Plain-text document sources:
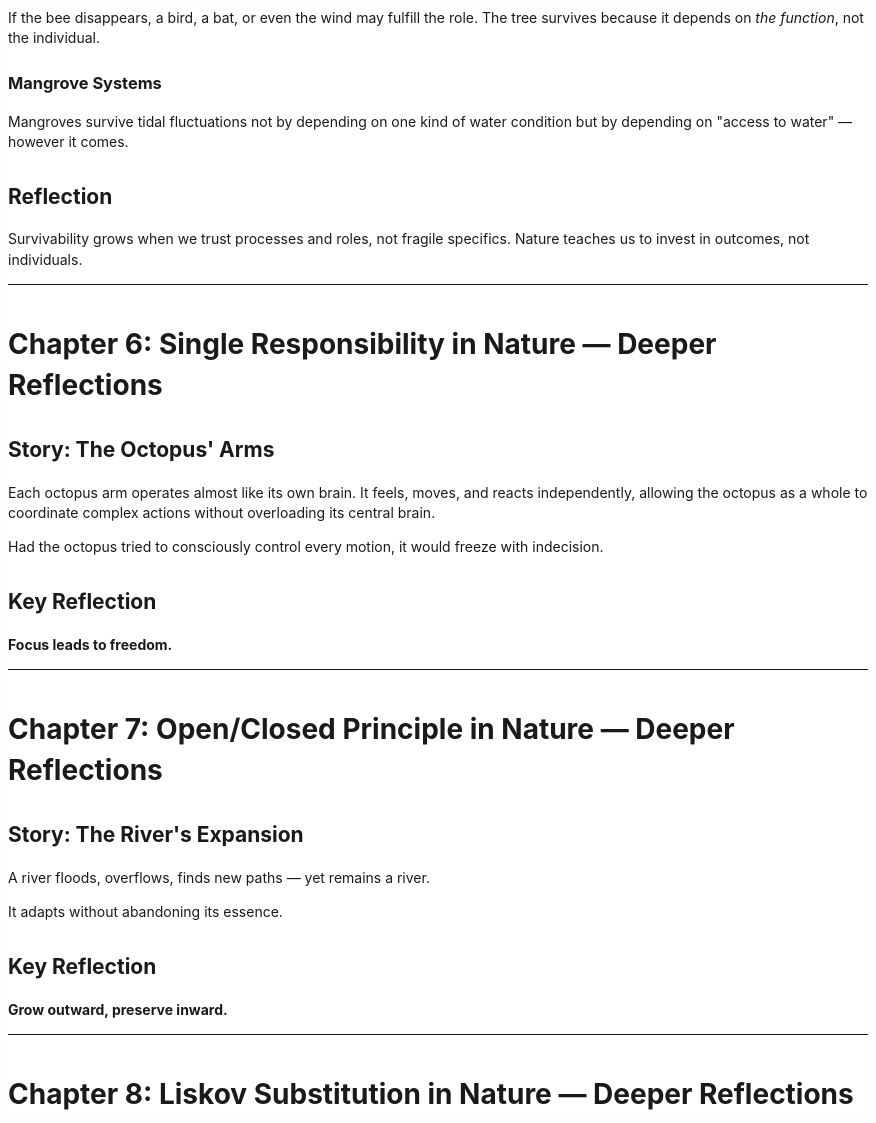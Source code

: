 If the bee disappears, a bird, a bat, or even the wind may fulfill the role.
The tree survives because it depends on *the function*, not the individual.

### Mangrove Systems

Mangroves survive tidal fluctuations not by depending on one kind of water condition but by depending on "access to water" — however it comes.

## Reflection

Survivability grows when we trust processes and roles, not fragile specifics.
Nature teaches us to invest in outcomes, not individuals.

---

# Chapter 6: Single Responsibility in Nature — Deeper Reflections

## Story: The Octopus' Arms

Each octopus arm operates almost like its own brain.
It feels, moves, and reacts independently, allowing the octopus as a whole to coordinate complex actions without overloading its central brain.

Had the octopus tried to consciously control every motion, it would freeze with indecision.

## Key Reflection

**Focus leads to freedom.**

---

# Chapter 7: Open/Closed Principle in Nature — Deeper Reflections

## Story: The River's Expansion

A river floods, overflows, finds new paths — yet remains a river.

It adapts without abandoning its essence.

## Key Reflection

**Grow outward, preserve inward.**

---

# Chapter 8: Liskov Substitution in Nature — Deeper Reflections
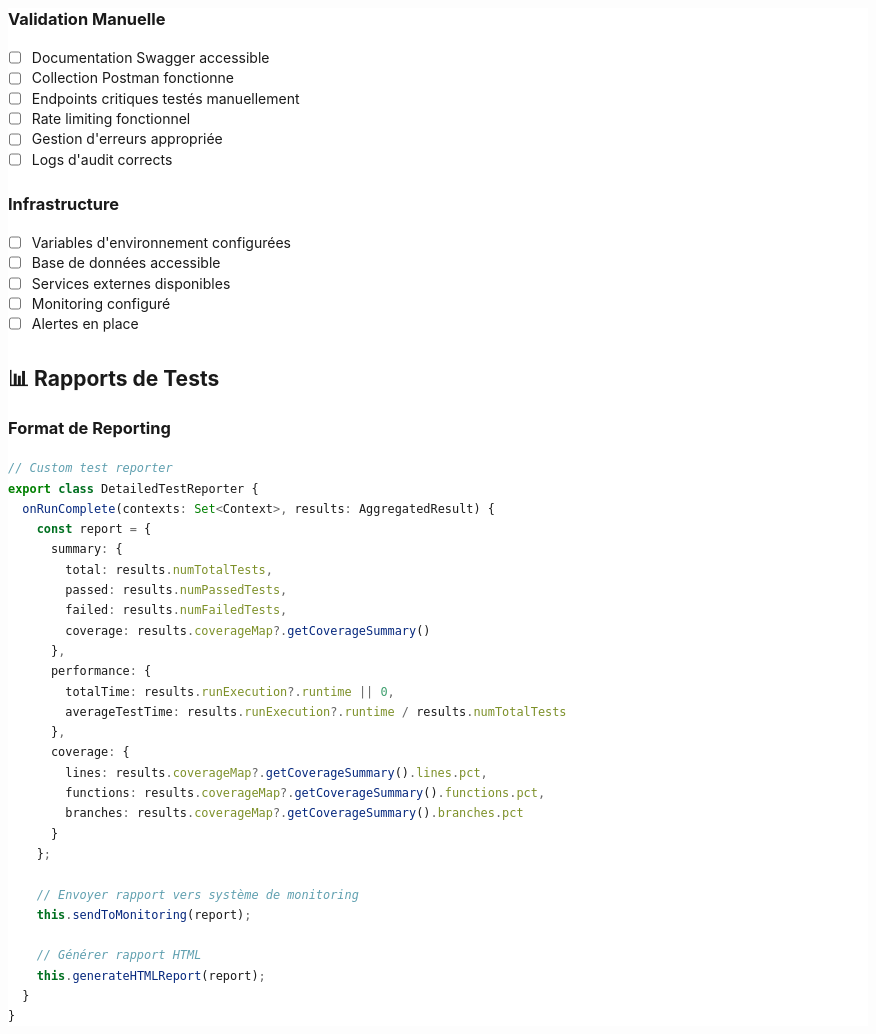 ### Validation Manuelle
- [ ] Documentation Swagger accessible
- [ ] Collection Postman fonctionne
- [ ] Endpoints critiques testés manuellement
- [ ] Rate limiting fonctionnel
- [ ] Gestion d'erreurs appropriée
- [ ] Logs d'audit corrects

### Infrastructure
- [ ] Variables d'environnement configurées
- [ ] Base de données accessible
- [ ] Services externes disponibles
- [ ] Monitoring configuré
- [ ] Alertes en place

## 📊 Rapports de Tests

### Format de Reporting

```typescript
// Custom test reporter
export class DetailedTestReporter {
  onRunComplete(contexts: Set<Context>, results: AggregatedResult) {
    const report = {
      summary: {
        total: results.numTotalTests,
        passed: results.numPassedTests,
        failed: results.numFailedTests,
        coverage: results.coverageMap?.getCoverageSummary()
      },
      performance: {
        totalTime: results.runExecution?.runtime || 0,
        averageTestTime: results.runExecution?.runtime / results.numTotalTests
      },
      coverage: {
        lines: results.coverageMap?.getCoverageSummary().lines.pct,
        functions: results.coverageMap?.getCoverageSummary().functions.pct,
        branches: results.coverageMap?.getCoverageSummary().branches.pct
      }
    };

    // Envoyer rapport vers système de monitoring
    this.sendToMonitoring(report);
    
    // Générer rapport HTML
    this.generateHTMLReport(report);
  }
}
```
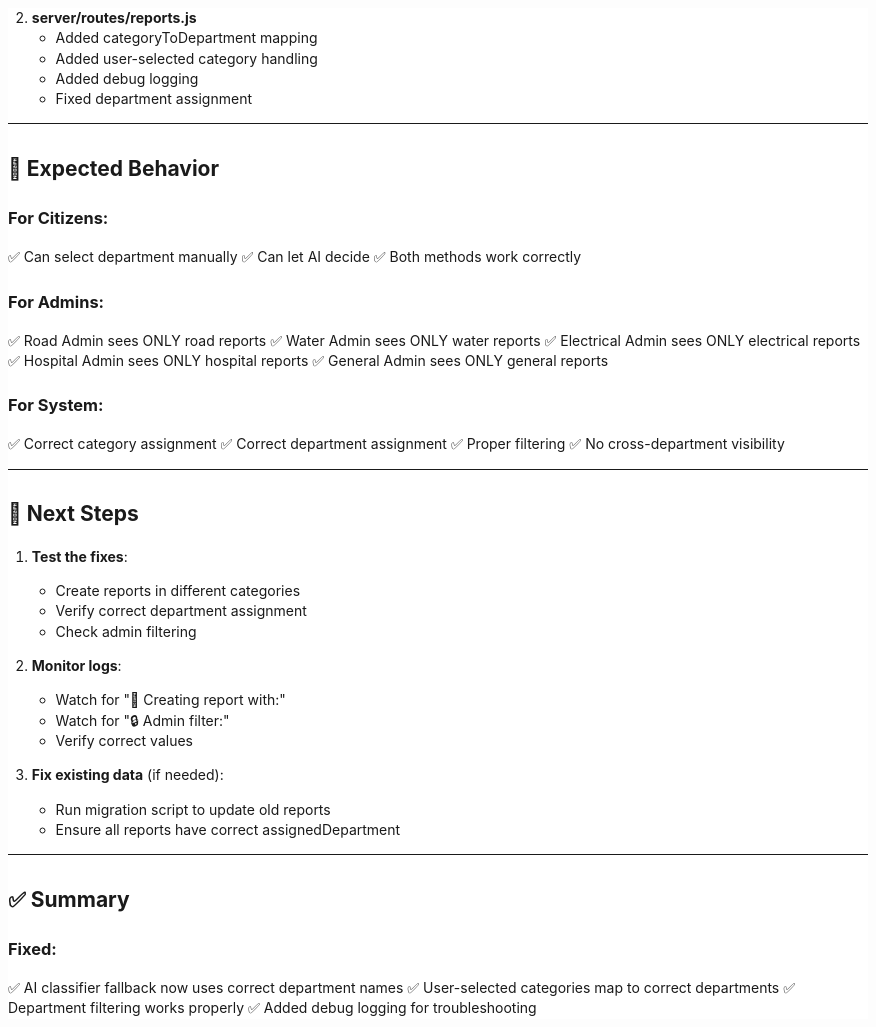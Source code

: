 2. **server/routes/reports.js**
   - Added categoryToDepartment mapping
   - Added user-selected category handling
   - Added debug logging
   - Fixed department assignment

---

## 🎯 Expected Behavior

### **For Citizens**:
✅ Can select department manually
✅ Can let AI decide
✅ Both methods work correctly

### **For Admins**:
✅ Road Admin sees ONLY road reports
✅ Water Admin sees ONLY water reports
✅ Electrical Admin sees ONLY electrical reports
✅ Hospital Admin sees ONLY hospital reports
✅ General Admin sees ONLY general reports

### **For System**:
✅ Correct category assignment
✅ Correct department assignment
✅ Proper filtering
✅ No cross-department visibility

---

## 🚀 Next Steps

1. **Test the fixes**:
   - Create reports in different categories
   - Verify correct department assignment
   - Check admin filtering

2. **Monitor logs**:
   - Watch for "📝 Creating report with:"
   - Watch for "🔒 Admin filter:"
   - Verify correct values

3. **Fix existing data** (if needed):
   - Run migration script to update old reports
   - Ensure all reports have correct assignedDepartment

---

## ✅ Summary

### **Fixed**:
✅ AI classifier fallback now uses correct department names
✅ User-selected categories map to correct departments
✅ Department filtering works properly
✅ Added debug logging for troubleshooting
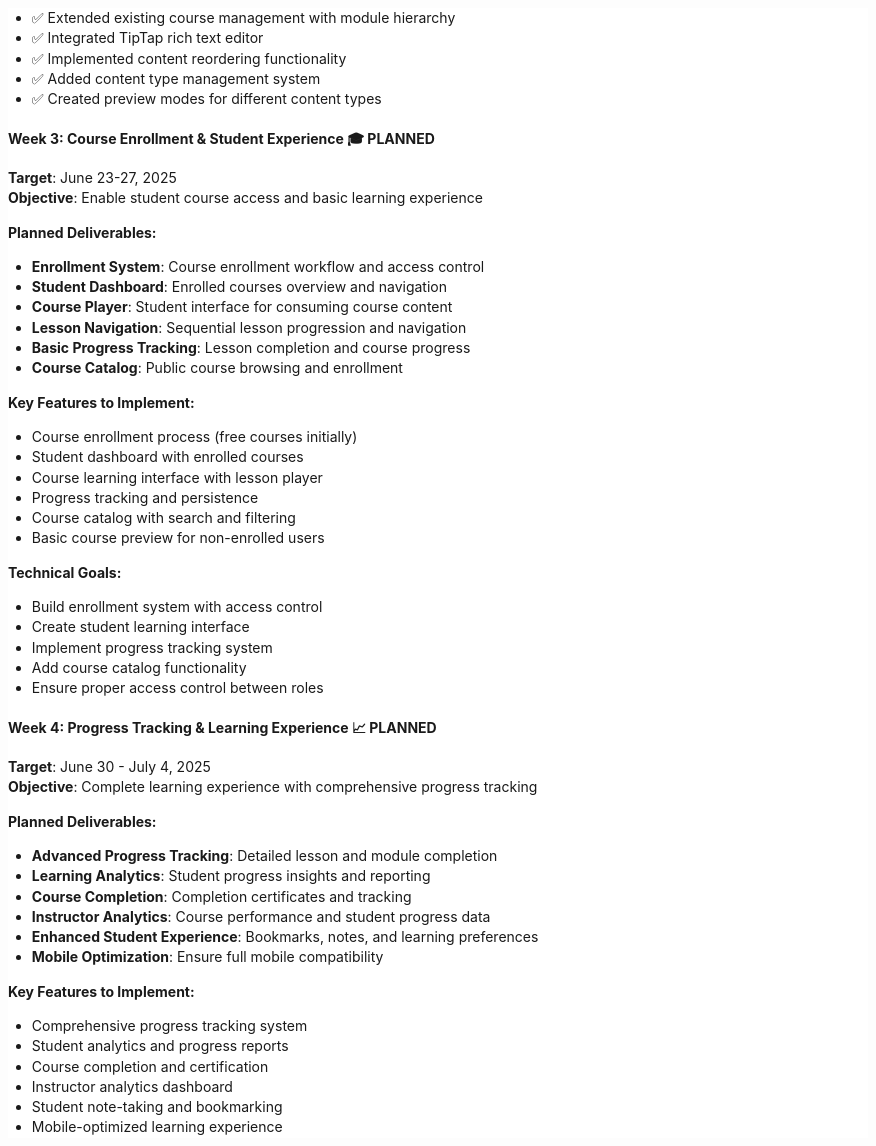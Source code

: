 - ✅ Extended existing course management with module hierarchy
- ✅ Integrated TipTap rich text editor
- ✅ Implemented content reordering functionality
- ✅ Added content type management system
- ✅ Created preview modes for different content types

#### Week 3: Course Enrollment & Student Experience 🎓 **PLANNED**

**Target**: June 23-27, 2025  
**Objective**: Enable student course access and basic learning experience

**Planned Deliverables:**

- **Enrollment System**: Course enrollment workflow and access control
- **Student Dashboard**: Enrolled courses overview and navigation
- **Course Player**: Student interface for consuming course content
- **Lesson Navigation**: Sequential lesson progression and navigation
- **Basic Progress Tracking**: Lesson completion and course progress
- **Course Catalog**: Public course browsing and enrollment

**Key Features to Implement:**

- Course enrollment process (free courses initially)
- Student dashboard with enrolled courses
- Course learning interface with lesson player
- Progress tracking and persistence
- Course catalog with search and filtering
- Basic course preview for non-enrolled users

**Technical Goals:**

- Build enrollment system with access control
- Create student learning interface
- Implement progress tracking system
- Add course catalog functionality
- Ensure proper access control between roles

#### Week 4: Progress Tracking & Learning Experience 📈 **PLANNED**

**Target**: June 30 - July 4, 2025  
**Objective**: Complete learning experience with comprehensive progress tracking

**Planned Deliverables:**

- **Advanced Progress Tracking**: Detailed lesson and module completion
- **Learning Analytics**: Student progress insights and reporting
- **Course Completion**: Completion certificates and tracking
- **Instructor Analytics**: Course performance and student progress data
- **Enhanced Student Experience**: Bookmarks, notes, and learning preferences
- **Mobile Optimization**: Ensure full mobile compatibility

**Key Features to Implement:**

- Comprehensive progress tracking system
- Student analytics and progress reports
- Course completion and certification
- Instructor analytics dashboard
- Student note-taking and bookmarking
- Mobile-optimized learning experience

● Directions
Every line above holding the string "getCoverageSummary" should be listed.

● Solution
        coverage: results.coverageMap?.getCoverageSummary()
        lines: results.coverageMap?.getCoverageSummary().lines.pct,
        functions: results.coverageMap?.getCoverageSummary().functions.pct,
        branches: results.coverageMap?.getCoverageSummary().branches.pct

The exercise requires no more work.